L'essor du mouvement constructiviste est étroitement lié à l'œuvre de deux sculpteurs russes – Vladimir Tatline (1885-1953) et Naum Gabo. La rapide évolution des idées artistiques de Tatline semble due à son voyage parisien au cours de l'été 1913. Quoique fasciné par l'œuvre de Picasso, Tatline prend le contre-pied de l'esthétique cubiste. Non intéressé par la décomposition analytique d'une forme vue sous différents angles, il réalise de toutes pièces (débris de matières « non artistiques ») des assemblages qui sont des sculptures d'un nouveau type, les premières sculptures abstraites. En assemblant des morceaux hétéroclites – bois, clous, cordes, tôle –, il réussit la construction d'un objet qui n'a aucun lien avec la réalité figurative. La question de la délimitation de l'œuvre le préoccupe. En 1914 il supprime le cadre et construit des « contre-reliefs » qui non seulement mettent radicalement en question la notion d'« œuvre d'art », mais tentent de détruire le préjugé de la nécessité de la pesanteur dans la sculpture : les « contre-reliefs » de Tatline sont destinés à être suspendus. En 1915-1916, les sculptures de Gabo sont dans un esprit très proche de celui de Tatline, mais s'expriment encore dans un langage d'apparence réaliste ; ses personnages sont construits uniquement avec des plans découpés et réunis dans l'intention d'éviter toute idée de volume. Comme Gabo le dira plus tard, il essayait alors de détruire le volume et de donner de la profondeur.

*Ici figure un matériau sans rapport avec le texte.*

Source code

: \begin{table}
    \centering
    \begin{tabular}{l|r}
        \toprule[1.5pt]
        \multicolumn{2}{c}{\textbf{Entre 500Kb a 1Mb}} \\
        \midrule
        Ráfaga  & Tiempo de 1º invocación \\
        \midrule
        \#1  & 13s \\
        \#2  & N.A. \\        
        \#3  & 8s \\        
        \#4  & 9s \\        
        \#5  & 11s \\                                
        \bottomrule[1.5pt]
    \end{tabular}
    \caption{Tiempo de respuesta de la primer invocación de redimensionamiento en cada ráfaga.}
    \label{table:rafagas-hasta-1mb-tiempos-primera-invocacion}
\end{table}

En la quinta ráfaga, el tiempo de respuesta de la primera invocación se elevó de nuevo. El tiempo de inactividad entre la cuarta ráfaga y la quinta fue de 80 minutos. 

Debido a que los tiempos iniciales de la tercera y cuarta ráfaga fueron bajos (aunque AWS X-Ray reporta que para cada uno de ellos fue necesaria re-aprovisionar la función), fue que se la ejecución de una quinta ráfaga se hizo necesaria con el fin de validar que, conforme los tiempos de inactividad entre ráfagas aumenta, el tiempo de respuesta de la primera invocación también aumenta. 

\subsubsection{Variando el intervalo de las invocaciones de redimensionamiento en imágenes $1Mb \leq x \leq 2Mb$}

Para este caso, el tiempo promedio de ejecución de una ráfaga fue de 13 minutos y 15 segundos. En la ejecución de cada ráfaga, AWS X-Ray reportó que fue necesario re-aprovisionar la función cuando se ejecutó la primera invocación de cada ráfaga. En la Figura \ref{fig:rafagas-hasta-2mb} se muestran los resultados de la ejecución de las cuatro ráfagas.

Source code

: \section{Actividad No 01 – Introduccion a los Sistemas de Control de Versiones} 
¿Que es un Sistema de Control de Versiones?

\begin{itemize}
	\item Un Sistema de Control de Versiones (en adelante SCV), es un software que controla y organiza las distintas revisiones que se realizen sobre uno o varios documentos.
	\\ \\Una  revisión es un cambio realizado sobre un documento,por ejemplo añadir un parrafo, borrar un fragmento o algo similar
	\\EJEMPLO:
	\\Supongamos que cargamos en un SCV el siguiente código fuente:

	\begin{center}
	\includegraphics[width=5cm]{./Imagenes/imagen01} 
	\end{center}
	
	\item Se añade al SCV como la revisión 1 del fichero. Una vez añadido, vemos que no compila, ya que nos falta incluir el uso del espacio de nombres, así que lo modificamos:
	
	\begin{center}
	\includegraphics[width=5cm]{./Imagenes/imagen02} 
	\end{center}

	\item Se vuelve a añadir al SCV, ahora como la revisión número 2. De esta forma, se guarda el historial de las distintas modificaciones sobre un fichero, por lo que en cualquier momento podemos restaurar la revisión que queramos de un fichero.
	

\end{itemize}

Au cours des années qui précèdent la révolution d'Octobre 1918, les milieux de Moscou et de Pétersbourg foisonnent d'idées futuristes, mais pour les artistes russes il ne s'agit pas d'une simple copie du romantisme superficiel d'un Marinetti. Pour eux, la réalité à construire est matérielle, ce n'est pas une image métaphorique, sans aucune utilité sociale. À partir de 1918, les artistes russes critiquent ouvertement le futurisme.

Les manifestes Cette nouvelle volonté constructiviste, encore non formulée théoriquement, se manifeste dans les œuvres de Malevitch, Pougny, Rodchenko, Brik et Yakoulov. C'est l'époque des tumultueuses expositions « Tramway V » et « 0,10 » qui eurent lieu à Saint-Pétersbourg. Dans les discussions agitées qui les accompagnent se précise l'idée d'un art de l'avenir qui doit rester réaliste et résolument moderne, assimiler les nouveaux moyens de la peinture abstraite et les mettre au service de l'idéologie matérialiste. Associé dans ses débuts avec le mouvement marxiste de la Révolution, le constructivisme semble être l'expression idéale de cette doctrine qui entend construire une nouvelle société. Le mot « construction » est un des mots les plus fréquemment employés à l'époque.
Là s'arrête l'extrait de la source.